Aida

Un drame verdien dans la grande tradition

Avec les expériences auxquelles on se livre avec plus ou moins de bonheur dans les maisons d’opéra depuis des années, cela fait du bien, parfois, d’assister à une production traditionnelle. À condition que les bons ingrédients soient réunis : chanteurs talentueux, décors grandioses et mise en scène respectueuse de la musique. C’est tout ce qu’il faut pour monter un spectacle réussi sans avoir besoin de réinventer la roue. La première d’Aida, samedi soir à l’Opéra de Montréal, était dans cet esprit.

En soi, la partition d’Aida est déjà un chef-d’œuvre, et son livret est bien ficelé. Si l’on compare cette production aux autres drames de l’Antiquité présentés par l’Opéra de Montréal ces dernières années – pensons à Nabucco avec une scénographie complètement désuète en 2014 et à Samson et Dalila avec ses « effets spéciaux » décevants plaqués sur un décor austère en 2015 – , Aida est la plus réussie.

Bien qu’ils datent des années 90, les imposants décors sont splendides et font encore l’affaire. Il n’est pas toujours nécessaire d’avoir des projections vidéo – mode aujourd’hui omniprésente dont on finit par se lasser – pour faire une bonne scénographie.
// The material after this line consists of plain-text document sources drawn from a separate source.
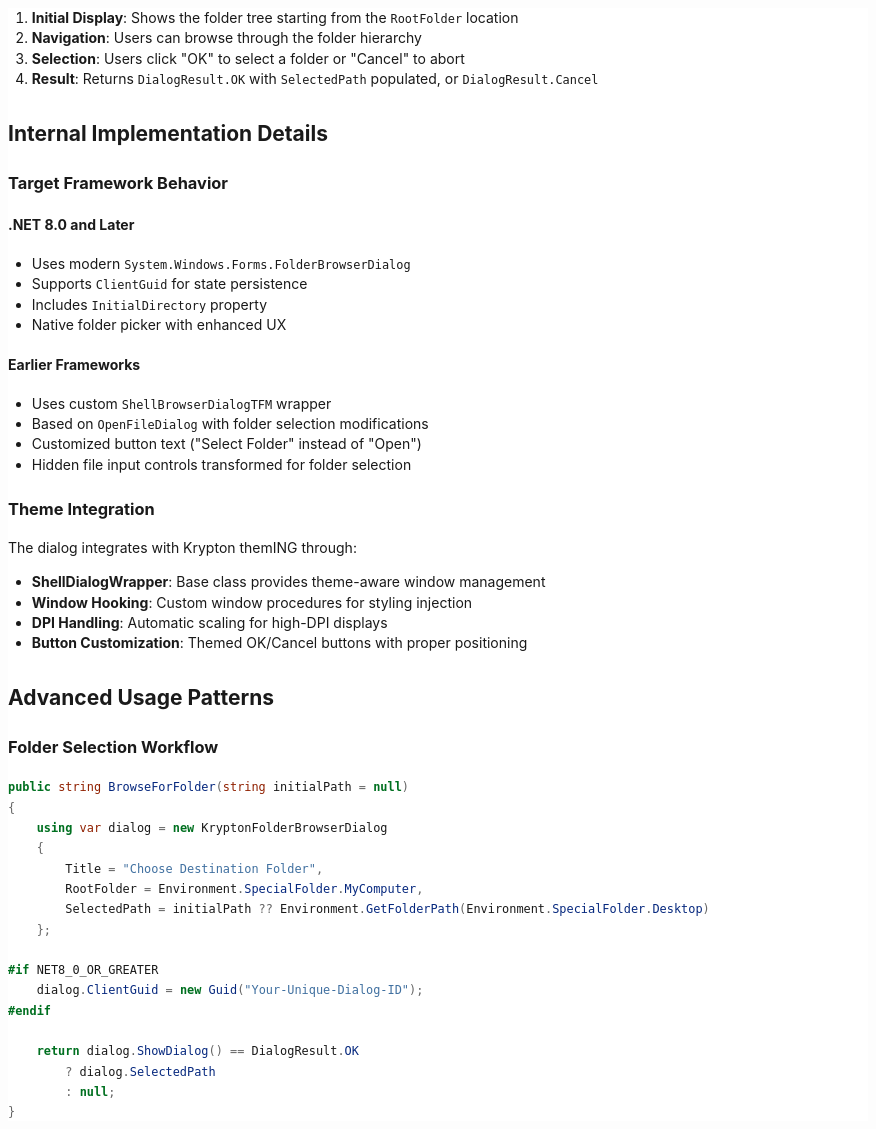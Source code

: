 1. **Initial Display**: Shows the folder tree starting from the `RootFolder` location
2. **Navigation**: Users can browse through the folder hierarchy
3. **Selection**: Users click "OK" to select a folder or "Cancel" to abort
4. **Result**: Returns `DialogResult.OK` with `SelectedPath` populated, or `DialogResult.Cancel`

## Internal Implementation Details

### Target Framework Behavior

#### .NET 8.0 and Later
- Uses modern `System.Windows.Forms.FolderBrowserDialog`
- Supports `ClientGuid` for state persistence
- Includes `InitialDirectory` property
- Native folder picker with enhanced UX

#### Earlier Frameworks
- Uses custom `ShellBrowserDialogTFM` wrapper
- Based on `OpenFileDialog` with folder selection modifications
- Customized button text ("Select Folder" instead of "Open")
- Hidden file input controls transformed for folder selection

### Theme Integration

The dialog integrates with Krypton themING through:
- **ShellDialogWrapper**: Base class provides theme-aware window management
- **Window Hooking**: Custom window procedures for styling injection
- **DPI Handling**: Automatic scaling for high-DPI displays
- **Button Customization**: Themed OK/Cancel buttons with proper positioning

## Advanced Usage Patterns

### Folder Selection Workflow

```csharp
public string BrowseForFolder(string initialPath = null)
{
    using var dialog = new KryptonFolderBrowserDialog
    {
        Title = "Choose Destination Folder",
        RootFolder = Environment.SpecialFolder.MyComputer,
        SelectedPath = initialPath ?? Environment.GetFolderPath(Environment.SpecialFolder.Desktop)
    };

#if NET8_0_OR_GREATER
    dialog.ClientGuid = new Guid("Your-Unique-Dialog-ID");
#endif

    return dialog.ShowDialog() == DialogResult.OK 
        ? dialog.SelectedPath 
        : null;
}
```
Les somptueux costumes et coiffures en mettent plein la vue et sont valorisés par des éclairages particulièrement soignés créant des atmosphères quasi mystiques, avec un petit côté kitsch qui ramène des souvenirs de vieux péplums hollywoodiens. À tout cela s’ajoutent des chorégraphies très réussies avec une douzaine de danseurs qui apportent énormément de dynamisme à l’ensemble.

Le plus important, c’est que vocalement, les trois chanteurs principaux sont à la hauteur de leurs rôles difficiles. 

L’Opéra de Montréal a réinvité le ténor bulgare Kamen Chanev, que l’on avait entendu il y a deux ans dans Turandot, pour interpréter Radamès. Encore une fois, une voix solide est au rendez-vous. On ne peut pas en dire autant de son jeu d’acteur, plutôt limité. Il se contente le plus souvent de rester planté là en bougeant le moins possible.

Dans le rôle-titre, la soprano russe Anna Markarova fait entendre une belle voix qui rencontre ses limites dans les notes très aiguës, dont l’émission est quelquefois moins maîtrisée, ce qui se remarque notamment dans l’air O patria mia. La meilleure des trois est l’impressionnante mezzo russe Olesya Petrova, véritable force de la nature. Très expressive, dotée d’une voix puissante et d’une forte présence sur scène, la chanteuse est le choix idéal pour personnifier la colérique Amneris de façon crédible. On espère la réentendre à Montréal.

Du côté des rôles secondaires, la distribution est satisfaisante. C’est un plaisir d’écouter à nouveau l’excellent Gregory Dahl, baryton canadien régulièrement invité à l’Opéra de Montréal, tout simplement parfait en Amonasro. En plus de Petrova, l’autre belle surprise de la soirée, c’est la soprano Myriam Leblanc, stagiaire de l’Atelier lyrique qui fait des débuts remarquables à la compagnie en faisant entendre une voix d’une beauté rare, dans le rôle de la Grande Prêtresse. Cette scène de la prière au dieu Ptah, avec chœurs, est sans doute la plus réussie de la soirée.

Certes, pour un spectateur de 2016, Aida comporte quelques longueurs, surtout vers la fin. La mise en scène de François Racine évite toutefois un écueil courant associé à cette œuvre en n’étant pas trop statique malgré l’aspect solennel et figé de ce décor égyptien. Le tout, incluant les entractes, dure environ trois heures et quart. Une sortie tout à fait recommandable pour ceux qui aiment l’art lyrique et la démesure.